Jay Haley And Strategic Therapy

Jay Haley And Strategic Therapy

In Jay Haley’s strategic therapy the therapist has a great deal of initiative and needs to identify a number of fundamental aspects. It moves from identifying solvable problems to planning interventions, setting goals, providing feedback and evaluating.

Jay Haley intended to go beyond what the moment might dictate and not focus on symptoms, mental states, or moods. What he really proposed was to work in social situations and not focus on individual work.

The Assumptions of Jay Haley’s Strategic Therapy

Jay Haley intended to offer the view that  the problem of the client who goes to the consultation does not reside only in him, as human beings are social and, therefore, our entire environment is involved.

Therefore, the client is not the intervention unit,  it is also necessary to intervene in the nuclear family, other family members and/or the peer group. Within its proposal,  it also includes professionals  who are in contact with the problem in one way or another.

Within the family, Haley analyzed the hierarchies that are established, as well as the rules and status or power roles within the family. There are roles and rules that are more primary than others, and analyzing them helps to better understand the client’s life.
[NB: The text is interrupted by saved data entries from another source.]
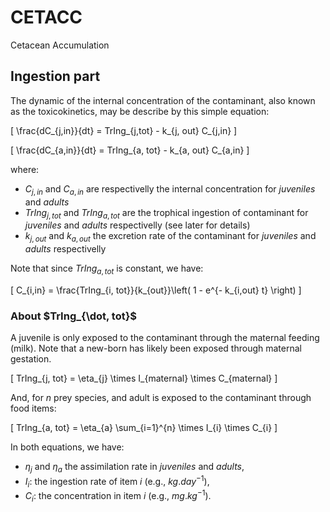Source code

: # CETACC
Cetacean Accumulation


## Ingestion part

The dynamic of the internal concentration of the contaminant, also known as the toxicokinetics, may be describe by this simple equation:

\[
\frac{dC_{j,in}}{dt} = TrIng_{j,tot} - k_{j, out}  C_{j,in}
\]

\[
\frac{dC_{a,in}}{dt} = TrIng_{a, tot} - k_{a, out} C_{a,in}
\]


where:
- $C_{j, in}$ and $C_{a,in}$ are respectivelly the internal concentration for *juveniles* and *adults*
- $TrIng_{j, tot}$ and $TrIng_{a, tot}$  are the trophical ingestion of contaminant for *juveniles* and *adults* respectivelly (see later for details)
- $k_{j,out}$ and $k_{a, out}$ the excretion rate of the contaminant for *juveniles* and *adults* respectivelly

Note that since $TrIng_{a, tot}$ is constant, we have:

\[
C_{i,in} = \frac{TrIng_{i, tot}}{k_{out}}\left\( 1 - e^{- k_{i,out} t} \right\)
\]


### About $TrIng_{\dot, tot}$

A juvenile is only exposed to the contaminant through the maternal feeding (milk). Note that a new-born has likely been exposed through maternal gestation.

\[
TrIng_{j, tot} = \eta_{j} \times I_{maternal} \times C_{maternal}
\]

And, for $n$ prey species, and adult is exposed to the contaminant through food items:

\[
TrIng_{a, tot} = \eta_{a} \sum_{i=1}^{n} \times I_{i} \times C_{i}
\]

In both equations, we have:
- $\eta_{j}$ and $\eta_{a}$ the assimilation rate in *juveniles* and *adults*,
- $I_i$: the ingestion rate of item $i$ (e.g., $kg.day^{-1}$),
- $C_i$: the concentration in item $i$ (e.g., $mg.kg^{-1}$).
Sometimes, the complaint, the inappropriate behavior or the reason for the consultation arise from confusion or imbalances in the hierarchy that disturb the adaptation to the family life cycle. If, for example, in a family the daughter is in charge of trying to mediate her parents’ conflicts, there will be a great imbalance that does not fit the adaptive role that corresponds to her as a daughter.

the importance of family

The history of the strategic-communication model

Anthropologist Gregory Bateson was the first great systems theorist, and his focus was on human relationships. For this, he applied some theoretical paradigms, such as General Systems Theory (TGS) and Cybernetics.

Following Bateson’s work, the Mental Research Institute (MRI) was created in Palo Alto, California. Through it came important theorists who fit the systemic approach: John Weakland, Don D. Jackson, Virginia Satir, Jay Haley or Paul Watzlawick.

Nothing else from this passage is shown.